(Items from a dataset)
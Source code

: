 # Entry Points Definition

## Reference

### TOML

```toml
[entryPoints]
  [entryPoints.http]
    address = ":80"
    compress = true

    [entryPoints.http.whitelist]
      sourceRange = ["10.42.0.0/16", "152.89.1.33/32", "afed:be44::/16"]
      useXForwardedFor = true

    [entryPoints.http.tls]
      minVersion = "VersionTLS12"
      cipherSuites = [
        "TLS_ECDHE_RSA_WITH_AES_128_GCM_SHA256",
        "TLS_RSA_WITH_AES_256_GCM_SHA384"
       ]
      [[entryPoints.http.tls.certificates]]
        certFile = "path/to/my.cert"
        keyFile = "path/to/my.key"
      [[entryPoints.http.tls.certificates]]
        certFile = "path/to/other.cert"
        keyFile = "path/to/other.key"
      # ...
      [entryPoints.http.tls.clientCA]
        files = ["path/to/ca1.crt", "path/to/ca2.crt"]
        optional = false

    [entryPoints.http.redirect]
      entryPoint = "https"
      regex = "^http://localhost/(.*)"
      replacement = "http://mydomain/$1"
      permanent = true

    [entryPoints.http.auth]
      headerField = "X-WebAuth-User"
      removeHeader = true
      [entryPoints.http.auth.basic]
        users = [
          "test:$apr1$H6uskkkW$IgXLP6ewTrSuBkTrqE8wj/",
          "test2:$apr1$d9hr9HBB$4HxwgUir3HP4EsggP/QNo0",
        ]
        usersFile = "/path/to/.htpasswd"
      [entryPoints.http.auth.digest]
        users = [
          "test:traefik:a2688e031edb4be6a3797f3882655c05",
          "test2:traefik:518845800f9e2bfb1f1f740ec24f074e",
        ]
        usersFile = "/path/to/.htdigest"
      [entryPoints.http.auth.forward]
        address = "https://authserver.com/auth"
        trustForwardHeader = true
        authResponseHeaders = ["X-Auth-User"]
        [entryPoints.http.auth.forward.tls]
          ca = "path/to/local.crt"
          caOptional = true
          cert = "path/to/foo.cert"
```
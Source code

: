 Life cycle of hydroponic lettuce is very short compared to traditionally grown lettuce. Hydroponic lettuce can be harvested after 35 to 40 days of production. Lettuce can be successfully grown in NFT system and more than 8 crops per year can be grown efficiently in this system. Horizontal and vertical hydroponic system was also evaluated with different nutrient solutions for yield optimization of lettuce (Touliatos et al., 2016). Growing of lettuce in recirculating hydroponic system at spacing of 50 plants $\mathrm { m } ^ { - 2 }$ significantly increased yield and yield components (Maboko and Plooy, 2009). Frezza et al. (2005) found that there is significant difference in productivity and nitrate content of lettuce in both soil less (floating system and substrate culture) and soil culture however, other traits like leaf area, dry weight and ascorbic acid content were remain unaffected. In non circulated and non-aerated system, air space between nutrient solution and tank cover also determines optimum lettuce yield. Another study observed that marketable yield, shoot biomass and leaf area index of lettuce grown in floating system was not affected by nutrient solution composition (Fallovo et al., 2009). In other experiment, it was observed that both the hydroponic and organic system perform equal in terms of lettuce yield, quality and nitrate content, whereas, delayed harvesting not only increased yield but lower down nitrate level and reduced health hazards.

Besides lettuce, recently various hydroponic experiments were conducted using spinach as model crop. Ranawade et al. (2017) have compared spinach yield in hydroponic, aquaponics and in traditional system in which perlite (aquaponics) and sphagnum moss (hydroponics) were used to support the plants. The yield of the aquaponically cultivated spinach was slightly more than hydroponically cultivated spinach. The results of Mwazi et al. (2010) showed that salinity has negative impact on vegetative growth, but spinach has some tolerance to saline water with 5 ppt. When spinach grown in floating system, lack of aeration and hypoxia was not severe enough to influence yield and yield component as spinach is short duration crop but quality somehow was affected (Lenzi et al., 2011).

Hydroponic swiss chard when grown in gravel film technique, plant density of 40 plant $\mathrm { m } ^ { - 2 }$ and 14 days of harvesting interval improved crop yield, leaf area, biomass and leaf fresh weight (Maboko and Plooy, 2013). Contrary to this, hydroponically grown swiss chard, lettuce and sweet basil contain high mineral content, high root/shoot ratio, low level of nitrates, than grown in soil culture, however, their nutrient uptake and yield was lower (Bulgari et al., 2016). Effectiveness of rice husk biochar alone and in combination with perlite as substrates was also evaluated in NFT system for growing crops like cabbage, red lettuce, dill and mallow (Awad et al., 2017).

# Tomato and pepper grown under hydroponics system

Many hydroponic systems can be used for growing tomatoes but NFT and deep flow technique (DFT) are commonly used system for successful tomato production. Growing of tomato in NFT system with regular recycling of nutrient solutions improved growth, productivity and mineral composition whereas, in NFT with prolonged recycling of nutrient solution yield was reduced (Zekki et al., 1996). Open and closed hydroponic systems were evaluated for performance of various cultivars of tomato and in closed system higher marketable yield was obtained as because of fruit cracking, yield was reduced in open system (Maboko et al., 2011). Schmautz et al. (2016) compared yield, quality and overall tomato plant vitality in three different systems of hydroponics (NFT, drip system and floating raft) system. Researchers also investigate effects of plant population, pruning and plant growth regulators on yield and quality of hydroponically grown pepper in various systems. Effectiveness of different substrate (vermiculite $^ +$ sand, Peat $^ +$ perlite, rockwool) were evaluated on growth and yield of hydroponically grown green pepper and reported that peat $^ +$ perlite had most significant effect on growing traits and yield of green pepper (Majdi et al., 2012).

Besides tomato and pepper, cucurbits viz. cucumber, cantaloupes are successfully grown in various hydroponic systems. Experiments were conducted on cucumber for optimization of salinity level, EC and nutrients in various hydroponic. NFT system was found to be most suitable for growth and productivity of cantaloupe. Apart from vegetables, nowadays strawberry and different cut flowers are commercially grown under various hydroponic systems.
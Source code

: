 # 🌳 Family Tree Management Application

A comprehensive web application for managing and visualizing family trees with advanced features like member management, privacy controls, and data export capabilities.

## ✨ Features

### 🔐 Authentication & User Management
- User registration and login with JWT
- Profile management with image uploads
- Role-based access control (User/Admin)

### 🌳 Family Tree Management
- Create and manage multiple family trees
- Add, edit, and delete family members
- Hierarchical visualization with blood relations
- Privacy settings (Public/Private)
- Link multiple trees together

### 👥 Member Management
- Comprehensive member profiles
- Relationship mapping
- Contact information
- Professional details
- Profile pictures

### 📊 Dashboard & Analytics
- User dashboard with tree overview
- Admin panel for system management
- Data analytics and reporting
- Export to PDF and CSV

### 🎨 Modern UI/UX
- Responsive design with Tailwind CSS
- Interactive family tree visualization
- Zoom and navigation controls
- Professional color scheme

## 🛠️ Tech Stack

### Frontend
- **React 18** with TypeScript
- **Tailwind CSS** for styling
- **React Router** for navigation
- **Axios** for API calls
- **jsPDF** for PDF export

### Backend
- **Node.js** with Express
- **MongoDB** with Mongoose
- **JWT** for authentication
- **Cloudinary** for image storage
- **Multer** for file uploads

(Problem details)
Search the entries above for "Tailwind". Return every line that has it.

(Answer section)
- Responsive design with Tailwind CSS
- **Tailwind CSS** for styling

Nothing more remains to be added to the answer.